## What the task requires:
For the entries below, repeat exactly each line starting with the one that contains "https://dogeared-app.herokuapp.com" and going on through the one that contains "on user's ratings", and no others.

Rendered images with source text
=== Begin Enclosure ===
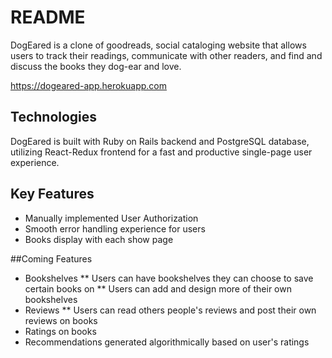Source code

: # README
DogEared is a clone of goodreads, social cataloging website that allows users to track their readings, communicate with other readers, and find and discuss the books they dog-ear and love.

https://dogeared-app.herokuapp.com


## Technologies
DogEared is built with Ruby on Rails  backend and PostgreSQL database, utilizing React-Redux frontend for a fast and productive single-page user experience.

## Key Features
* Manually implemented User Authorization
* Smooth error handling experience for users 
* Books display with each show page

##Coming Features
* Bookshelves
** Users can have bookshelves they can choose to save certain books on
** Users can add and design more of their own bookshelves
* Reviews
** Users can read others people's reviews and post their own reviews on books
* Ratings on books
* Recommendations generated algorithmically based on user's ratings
=== End Enclosure ===
=== Begin Enclosure ===
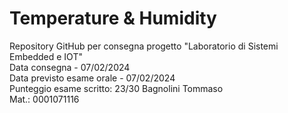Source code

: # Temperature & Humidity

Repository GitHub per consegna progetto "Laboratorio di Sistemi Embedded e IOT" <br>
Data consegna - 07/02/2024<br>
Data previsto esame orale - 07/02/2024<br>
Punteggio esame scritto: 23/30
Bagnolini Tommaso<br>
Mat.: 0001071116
=== End Enclosure ===
=== Begin Enclosure ===
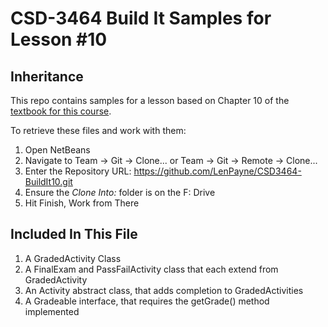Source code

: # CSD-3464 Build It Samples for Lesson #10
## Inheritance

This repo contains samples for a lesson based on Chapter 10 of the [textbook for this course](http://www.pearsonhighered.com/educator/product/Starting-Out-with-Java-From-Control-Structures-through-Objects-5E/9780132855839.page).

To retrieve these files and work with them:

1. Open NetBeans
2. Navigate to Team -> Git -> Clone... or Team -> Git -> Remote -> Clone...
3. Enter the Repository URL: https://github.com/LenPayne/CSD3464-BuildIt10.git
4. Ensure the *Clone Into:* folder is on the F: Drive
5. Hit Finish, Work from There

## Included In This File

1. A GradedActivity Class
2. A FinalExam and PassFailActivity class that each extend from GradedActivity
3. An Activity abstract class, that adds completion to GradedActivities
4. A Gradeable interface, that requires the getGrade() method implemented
=== End Enclosure ===
## Result of this task:
https://dogeared-app.herokuapp.com


## Technologies
DogEared is built with Ruby on Rails  backend and PostgreSQL database, utilizing React-Redux frontend for a fast and productive single-page user experience.

## Key Features
* Manually implemented User Authorization
* Smooth error handling experience for users 
* Books display with each show page

##Coming Features
* Bookshelves
** Users can have bookshelves they can choose to save certain books on
** Users can add and design more of their own bookshelves
* Reviews
** Users can read others people's reviews and post their own reviews on books
* Ratings on books
* Recommendations generated algorithmically based on user's ratings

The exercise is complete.